Sleepless nights can take a toll on our health, especially if they become habitual. One interesting approach to fall asleep faster is not waiting until you just lay there in bed staring at the ceiling or tossing and turning, but preparing beforehand by establishing a sleeping plan.
A Sleeping Plan Helps Keep Your Body Clock in Check
When you get up at the same time every morning to go to work, your body’s internal clock gets synced to that cycle. After establishing a routine, mental alertness and sleepiness lessens somewhat compared to if you broke that morning ritual. A good example is sleeping late on the weekends. When you allow yourself that small luxury, this juggling of a set sleeping plan can set you back. In doing so, it only makes you feel worse come Monday morning for work when you crawl out of bed.
In reality what you have done through that weekend is altering your internal body clock. Instead, it is better to limit the body’s confusion by keeping to the work week wake up time. Therefore, setting your alarm clock to the usual hour seven days a week won’t be as hard when you return to work at the beginning of the week.
Light Helps Stimulate the Brain As Part of a Good Sleeping Plan
Now that the clock has fallen back until daylight-saving time returns in March, most of us wake up to darkness. Light serves to energize the brain. Once we return to daylight-saving time that bright light that your eyes come in contact with as it floods into your bedroom fires up the brain.
Through the dismal days of winter, taking a vitamin D supplement may help improve a gloomy mood, brain fog and safeguard your bones. What else can help is getting outside for at least 30 minutes or more with a walk or leaving your workplace during a lunch break for time outdoors. You can also look into a light-therapy box.
Dinner Choices Need Thought to Optimize a Sleeping Plan
Many of us reserve dinner as the heartiest meal. In view of that, we subject ourselves to possible digestion problems depending on how heavy the meal is, how acidic the dish was or if it was too spicy for stomachs that could cause acid reflux.
Generally speaking, a lighter, balanced meal at dinnertime is a safer option for inviting sleep. With that meal, you might want to include some form of bread to slowly savor. The reason a roll could help you sleep faster is because it is a quick-digesting carbohydrate that raises tryptophan in the blood to stimulate melatonin for ushering in sleep.
As the beverages, my favorite drink of coffee with all its caffeine should be avoided because the effects from the early cups linger in the body for up to eight hours, which will ruin sleep. Decaffeinated coffee really isn’t as caffeine free as you may be led to believe. Depending on the brand, you can find typically between 3 and 16 milligrams of caffeine per cup. The only real caffeine free is decaffeinated Folger’s Instant and not one of the brewed decaffeinated varieties of any of the brands.

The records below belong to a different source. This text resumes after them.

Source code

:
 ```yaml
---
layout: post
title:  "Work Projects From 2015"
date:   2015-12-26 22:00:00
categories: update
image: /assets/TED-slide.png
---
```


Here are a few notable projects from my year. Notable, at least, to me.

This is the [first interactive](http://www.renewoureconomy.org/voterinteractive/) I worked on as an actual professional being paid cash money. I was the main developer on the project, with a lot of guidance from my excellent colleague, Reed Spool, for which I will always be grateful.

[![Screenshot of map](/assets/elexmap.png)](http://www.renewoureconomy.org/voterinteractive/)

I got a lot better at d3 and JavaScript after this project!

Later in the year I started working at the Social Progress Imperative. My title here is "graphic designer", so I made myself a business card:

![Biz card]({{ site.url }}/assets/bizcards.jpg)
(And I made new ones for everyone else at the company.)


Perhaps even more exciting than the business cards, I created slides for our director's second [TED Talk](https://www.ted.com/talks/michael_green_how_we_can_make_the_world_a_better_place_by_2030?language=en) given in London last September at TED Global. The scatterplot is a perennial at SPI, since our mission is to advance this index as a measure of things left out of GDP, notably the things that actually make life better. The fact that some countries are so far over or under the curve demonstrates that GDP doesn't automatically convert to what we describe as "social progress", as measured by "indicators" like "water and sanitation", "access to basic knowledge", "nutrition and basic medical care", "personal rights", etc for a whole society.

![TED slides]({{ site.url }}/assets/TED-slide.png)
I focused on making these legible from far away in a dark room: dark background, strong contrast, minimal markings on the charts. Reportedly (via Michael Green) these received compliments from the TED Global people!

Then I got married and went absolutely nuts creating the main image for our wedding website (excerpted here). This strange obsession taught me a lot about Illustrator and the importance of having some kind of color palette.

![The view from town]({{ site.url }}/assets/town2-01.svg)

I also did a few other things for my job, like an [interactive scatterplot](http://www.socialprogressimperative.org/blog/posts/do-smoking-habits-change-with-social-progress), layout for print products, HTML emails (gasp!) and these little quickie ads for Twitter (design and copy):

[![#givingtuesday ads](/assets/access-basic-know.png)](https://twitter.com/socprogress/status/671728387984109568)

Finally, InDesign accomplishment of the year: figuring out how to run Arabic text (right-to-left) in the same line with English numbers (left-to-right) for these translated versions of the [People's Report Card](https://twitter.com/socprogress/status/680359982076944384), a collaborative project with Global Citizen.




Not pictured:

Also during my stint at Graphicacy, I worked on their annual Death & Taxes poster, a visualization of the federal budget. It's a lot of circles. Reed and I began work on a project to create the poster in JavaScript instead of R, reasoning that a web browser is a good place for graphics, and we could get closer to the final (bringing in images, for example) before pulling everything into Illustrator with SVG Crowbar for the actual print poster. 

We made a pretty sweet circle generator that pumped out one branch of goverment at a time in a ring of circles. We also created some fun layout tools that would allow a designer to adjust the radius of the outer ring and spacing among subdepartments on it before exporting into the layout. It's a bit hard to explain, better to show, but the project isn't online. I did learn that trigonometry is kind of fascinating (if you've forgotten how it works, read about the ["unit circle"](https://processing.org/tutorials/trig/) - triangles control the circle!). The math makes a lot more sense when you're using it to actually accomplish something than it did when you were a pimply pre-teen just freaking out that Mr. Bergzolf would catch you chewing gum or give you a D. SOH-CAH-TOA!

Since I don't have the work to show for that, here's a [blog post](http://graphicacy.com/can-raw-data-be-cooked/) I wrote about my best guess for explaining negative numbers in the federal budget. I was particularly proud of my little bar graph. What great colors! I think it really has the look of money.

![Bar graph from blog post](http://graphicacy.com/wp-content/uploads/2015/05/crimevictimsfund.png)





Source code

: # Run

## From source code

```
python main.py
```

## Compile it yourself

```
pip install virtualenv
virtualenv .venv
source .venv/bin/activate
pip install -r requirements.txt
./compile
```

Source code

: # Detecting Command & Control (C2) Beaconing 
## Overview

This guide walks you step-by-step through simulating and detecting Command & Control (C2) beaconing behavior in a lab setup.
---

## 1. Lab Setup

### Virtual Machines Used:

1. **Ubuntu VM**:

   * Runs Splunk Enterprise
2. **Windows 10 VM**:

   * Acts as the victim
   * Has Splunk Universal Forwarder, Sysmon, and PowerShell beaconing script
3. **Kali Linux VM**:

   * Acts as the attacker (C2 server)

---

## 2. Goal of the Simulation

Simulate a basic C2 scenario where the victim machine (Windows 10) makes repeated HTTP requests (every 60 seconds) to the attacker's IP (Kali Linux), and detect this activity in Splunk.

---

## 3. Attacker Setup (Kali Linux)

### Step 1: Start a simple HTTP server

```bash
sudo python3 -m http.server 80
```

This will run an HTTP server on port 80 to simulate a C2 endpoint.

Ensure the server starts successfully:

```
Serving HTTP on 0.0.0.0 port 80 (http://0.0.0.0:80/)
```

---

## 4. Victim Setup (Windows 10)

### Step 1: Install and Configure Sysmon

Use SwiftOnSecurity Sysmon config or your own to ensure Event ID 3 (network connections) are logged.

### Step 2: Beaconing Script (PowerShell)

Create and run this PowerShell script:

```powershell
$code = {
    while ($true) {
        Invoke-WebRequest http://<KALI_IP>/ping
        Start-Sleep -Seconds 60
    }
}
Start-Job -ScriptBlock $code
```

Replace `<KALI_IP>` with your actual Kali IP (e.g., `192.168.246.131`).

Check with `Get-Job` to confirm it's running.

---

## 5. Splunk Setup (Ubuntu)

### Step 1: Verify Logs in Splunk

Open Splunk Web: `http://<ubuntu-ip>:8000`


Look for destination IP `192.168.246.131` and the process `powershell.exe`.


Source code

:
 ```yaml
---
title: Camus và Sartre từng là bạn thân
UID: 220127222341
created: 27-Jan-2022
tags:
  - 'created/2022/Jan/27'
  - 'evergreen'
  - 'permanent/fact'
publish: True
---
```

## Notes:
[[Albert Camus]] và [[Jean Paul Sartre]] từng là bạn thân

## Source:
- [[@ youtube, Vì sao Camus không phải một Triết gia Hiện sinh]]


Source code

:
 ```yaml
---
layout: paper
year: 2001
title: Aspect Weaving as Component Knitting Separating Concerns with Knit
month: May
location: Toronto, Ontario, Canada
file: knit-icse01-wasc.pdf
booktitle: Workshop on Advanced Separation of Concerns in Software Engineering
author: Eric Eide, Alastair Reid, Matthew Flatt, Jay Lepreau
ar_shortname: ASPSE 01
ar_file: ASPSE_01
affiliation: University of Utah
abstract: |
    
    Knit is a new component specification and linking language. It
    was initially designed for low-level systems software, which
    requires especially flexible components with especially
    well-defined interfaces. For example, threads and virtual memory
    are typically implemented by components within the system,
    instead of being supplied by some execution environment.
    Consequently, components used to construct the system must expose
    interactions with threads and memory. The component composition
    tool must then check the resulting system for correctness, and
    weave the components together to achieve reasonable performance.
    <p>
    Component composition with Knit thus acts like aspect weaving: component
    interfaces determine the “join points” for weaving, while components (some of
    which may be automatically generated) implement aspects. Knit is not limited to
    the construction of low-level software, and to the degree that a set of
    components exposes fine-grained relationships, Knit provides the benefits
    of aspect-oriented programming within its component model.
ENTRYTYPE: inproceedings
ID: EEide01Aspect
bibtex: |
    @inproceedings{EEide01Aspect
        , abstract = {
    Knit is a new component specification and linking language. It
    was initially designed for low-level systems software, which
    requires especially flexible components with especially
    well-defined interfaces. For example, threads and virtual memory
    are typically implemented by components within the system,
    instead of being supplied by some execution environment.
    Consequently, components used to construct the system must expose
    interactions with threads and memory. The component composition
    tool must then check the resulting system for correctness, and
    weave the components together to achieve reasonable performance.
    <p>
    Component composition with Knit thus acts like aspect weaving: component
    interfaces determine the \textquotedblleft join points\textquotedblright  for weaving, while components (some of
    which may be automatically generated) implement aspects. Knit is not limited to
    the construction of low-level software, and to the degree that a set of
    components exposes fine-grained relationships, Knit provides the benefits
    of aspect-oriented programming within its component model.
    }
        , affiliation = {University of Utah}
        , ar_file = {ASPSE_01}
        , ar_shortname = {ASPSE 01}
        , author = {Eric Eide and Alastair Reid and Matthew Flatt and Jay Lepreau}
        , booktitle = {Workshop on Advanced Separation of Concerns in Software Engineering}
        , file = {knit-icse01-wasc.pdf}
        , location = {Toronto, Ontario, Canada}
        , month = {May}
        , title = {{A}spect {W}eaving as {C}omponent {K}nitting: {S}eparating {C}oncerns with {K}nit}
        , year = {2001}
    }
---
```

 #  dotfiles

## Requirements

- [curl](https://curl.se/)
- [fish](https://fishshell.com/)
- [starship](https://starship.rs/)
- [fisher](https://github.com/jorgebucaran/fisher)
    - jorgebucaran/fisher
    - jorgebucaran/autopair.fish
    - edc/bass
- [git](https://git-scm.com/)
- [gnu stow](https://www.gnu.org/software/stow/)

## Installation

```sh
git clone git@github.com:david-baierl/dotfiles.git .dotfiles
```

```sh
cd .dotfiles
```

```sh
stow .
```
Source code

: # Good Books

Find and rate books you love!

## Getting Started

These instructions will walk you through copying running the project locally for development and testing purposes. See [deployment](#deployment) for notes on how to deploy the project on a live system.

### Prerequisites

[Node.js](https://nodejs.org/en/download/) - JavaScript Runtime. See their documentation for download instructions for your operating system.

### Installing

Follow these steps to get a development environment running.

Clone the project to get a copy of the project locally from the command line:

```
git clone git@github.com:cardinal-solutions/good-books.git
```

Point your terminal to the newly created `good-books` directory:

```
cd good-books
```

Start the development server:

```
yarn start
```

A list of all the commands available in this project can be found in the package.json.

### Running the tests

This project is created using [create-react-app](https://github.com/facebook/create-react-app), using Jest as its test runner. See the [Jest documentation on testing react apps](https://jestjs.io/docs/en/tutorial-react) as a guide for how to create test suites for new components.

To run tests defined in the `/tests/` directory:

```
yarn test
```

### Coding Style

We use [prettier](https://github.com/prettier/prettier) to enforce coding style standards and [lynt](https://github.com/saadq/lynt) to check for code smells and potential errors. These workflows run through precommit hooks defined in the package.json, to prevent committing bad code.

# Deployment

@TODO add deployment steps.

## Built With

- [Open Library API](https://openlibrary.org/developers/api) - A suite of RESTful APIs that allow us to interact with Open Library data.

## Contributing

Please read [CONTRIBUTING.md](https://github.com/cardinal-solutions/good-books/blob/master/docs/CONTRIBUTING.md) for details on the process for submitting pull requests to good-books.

Teas have less caffeine. Black tea has more than green tea, but both are better than regular coffee for caffeine. Decaffeinated teas are even better for avoiding caffeine than brewed decaffeinated coffees.
Take Nightly Relaxation Seriously Is Essential for An Effective Sleeping Plan
Relaxing after a leisurely bath or shower helps the body get sleep ready, especially if emerged in a soothing tub for aromatherapy by inhaling rose, lavender or jasmine essential oils.
Whether bath time is first followed by reading for an hour or so or enjoying a television program or listening to music, it is vital that you give yourself that freedom to unwind from daily stresses and work related activities. Allowing your mind the ability to escape through another leisurely activity can help you recoup and lessen stress more ideally for the next day.